● **Data listing**:
══════════════════════════════

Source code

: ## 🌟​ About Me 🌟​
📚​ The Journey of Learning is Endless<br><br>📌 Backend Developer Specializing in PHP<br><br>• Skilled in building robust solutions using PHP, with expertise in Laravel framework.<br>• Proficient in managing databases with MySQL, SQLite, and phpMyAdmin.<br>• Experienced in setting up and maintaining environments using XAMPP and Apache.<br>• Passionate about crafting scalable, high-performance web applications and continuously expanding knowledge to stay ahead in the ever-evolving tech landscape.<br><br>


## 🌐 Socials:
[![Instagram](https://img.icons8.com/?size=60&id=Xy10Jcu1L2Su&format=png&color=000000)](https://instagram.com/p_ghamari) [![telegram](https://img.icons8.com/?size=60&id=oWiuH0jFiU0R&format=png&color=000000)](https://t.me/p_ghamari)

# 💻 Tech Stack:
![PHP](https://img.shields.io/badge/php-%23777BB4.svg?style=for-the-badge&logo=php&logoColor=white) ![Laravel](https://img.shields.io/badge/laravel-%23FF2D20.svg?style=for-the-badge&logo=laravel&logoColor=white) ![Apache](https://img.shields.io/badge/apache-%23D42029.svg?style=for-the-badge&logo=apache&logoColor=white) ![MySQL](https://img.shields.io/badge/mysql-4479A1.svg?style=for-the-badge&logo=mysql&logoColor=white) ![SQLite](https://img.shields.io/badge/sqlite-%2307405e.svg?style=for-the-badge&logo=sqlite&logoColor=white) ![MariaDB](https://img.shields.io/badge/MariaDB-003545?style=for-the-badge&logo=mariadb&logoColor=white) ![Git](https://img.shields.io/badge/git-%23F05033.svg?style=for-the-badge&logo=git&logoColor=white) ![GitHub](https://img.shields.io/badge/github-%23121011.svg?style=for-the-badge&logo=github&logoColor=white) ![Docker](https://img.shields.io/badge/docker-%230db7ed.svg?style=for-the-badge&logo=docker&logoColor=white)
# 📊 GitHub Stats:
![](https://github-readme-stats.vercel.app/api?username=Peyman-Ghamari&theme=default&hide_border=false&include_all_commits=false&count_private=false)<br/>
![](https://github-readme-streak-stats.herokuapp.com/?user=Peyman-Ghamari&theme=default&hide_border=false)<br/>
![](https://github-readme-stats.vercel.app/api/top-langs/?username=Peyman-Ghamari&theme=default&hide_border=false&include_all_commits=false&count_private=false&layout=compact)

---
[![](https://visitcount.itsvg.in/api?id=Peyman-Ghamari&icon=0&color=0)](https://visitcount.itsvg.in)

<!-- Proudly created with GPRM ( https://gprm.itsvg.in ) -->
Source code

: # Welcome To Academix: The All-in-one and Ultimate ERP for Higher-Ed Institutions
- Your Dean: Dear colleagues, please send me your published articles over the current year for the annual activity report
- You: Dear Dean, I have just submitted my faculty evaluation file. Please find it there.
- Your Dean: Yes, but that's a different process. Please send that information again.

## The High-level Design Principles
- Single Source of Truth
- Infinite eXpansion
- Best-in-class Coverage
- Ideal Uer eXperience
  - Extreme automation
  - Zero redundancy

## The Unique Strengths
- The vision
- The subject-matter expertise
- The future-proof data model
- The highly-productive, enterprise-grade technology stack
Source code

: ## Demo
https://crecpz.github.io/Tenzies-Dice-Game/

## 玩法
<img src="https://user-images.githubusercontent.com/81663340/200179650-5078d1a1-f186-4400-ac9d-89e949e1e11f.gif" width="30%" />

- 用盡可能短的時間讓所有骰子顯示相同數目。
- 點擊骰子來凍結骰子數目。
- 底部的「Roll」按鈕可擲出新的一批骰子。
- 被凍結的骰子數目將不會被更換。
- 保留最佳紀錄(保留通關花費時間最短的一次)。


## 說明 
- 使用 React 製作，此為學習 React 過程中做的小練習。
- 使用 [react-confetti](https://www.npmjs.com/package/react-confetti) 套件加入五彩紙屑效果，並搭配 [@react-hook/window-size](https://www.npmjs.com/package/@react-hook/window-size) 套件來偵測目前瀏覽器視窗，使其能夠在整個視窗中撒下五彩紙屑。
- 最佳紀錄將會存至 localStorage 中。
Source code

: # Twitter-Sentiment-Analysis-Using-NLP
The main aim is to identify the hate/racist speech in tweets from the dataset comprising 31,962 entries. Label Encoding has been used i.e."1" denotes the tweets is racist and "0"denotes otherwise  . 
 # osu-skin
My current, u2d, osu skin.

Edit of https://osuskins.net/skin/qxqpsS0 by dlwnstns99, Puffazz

══════════════════════════════

Repeat the whole listing exactly. Leave nothing out.

Source code

: ## 🌟​ About Me 🌟​
📚​ The Journey of Learning is Endless<br><br>📌 Backend Developer Specializing in PHP<br><br>• Skilled in building robust solutions using PHP, with expertise in Laravel framework.<br>• Proficient in managing databases with MySQL, SQLite, and phpMyAdmin.<br>• Experienced in setting up and maintaining environments using XAMPP and Apache.<br>• Passionate about crafting scalable, high-performance web applications and continuously expanding knowledge to stay ahead in the ever-evolving tech landscape.<br><br>


## 🌐 Socials:
[![Instagram](https://img.icons8.com/?size=60&id=Xy10Jcu1L2Su&format=png&color=000000)](https://instagram.com/p_ghamari) [![telegram](https://img.icons8.com/?size=60&id=oWiuH0jFiU0R&format=png&color=000000)](https://t.me/p_ghamari)

# 💻 Tech Stack:
![PHP](https://img.shields.io/badge/php-%23777BB4.svg?style=for-the-badge&logo=php&logoColor=white) ![Laravel](https://img.shields.io/badge/laravel-%23FF2D20.svg?style=for-the-badge&logo=laravel&logoColor=white) ![Apache](https://img.shields.io/badge/apache-%23D42029.svg?style=for-the-badge&logo=apache&logoColor=white) ![MySQL](https://img.shields.io/badge/mysql-4479A1.svg?style=for-the-badge&logo=mysql&logoColor=white) ![SQLite](https://img.shields.io/badge/sqlite-%2307405e.svg?style=for-the-badge&logo=sqlite&logoColor=white) ![MariaDB](https://img.shields.io/badge/MariaDB-003545?style=for-the-badge&logo=mariadb&logoColor=white) ![Git](https://img.shields.io/badge/git-%23F05033.svg?style=for-the-badge&logo=git&logoColor=white) ![GitHub](https://img.shields.io/badge/github-%23121011.svg?style=for-the-badge&logo=github&logoColor=white) ![Docker](https://img.shields.io/badge/docker-%230db7ed.svg?style=for-the-badge&logo=docker&logoColor=white)
# 📊 GitHub Stats:
![](https://github-readme-stats.vercel.app/api?username=Peyman-Ghamari&theme=default&hide_border=false&include_all_commits=false&count_private=false)<br/>
![](https://github-readme-streak-stats.herokuapp.com/?user=Peyman-Ghamari&theme=default&hide_border=false)<br/>
![](https://github-readme-stats.vercel.app/api/top-langs/?username=Peyman-Ghamari&theme=default&hide_border=false&include_all_commits=false&count_private=false&layout=compact)

---
[![](https://visitcount.itsvg.in/api?id=Peyman-Ghamari&icon=0&color=0)](https://visitcount.itsvg.in)

<!-- Proudly created with GPRM ( https://gprm.itsvg.in ) -->
Source code

: # Welcome To Academix: The All-in-one and Ultimate ERP for Higher-Ed Institutions
- Your Dean: Dear colleagues, please send me your published articles over the current year for the annual activity report
- You: Dear Dean, I have just submitted my faculty evaluation file. Please find it there.
- Your Dean: Yes, but that's a different process. Please send that information again.

## The High-level Design Principles
- Single Source of Truth
- Infinite eXpansion
- Best-in-class Coverage
- Ideal Uer eXperience
  - Extreme automation
  - Zero redundancy

## The Unique Strengths
- The vision
- The subject-matter expertise
- The future-proof data model
- The highly-productive, enterprise-grade technology stack
Source code

: ## Demo
https://crecpz.github.io/Tenzies-Dice-Game/

## 玩法
<img src="https://user-images.githubusercontent.com/81663340/200179650-5078d1a1-f186-4400-ac9d-89e949e1e11f.gif" width="30%" />

- 用盡可能短的時間讓所有骰子顯示相同數目。
- 點擊骰子來凍結骰子數目。
- 底部的「Roll」按鈕可擲出新的一批骰子。
- 被凍結的骰子數目將不會被更換。
- 保留最佳紀錄(保留通關花費時間最短的一次)。


## 說明 
- 使用 React 製作，此為學習 React 過程中做的小練習。
- 使用 [react-confetti](https://www.npmjs.com/package/react-confetti) 套件加入五彩紙屑效果，並搭配 [@react-hook/window-size](https://www.npmjs.com/package/@react-hook/window-size) 套件來偵測目前瀏覽器視窗，使其能夠在整個視窗中撒下五彩紙屑。
- 最佳紀錄將會存至 localStorage 中。
Source code

: # Twitter-Sentiment-Analysis-Using-NLP
The main aim is to identify the hate/racist speech in tweets from the dataset comprising 31,962 entries. Label Encoding has been used i.e."1" denotes the tweets is racist and "0"denotes otherwise  . 
 # osu-skin
My current, u2d, osu skin.

Edit of https://osuskins.net/skin/qxqpsS0 by dlwnstns99, Puffazz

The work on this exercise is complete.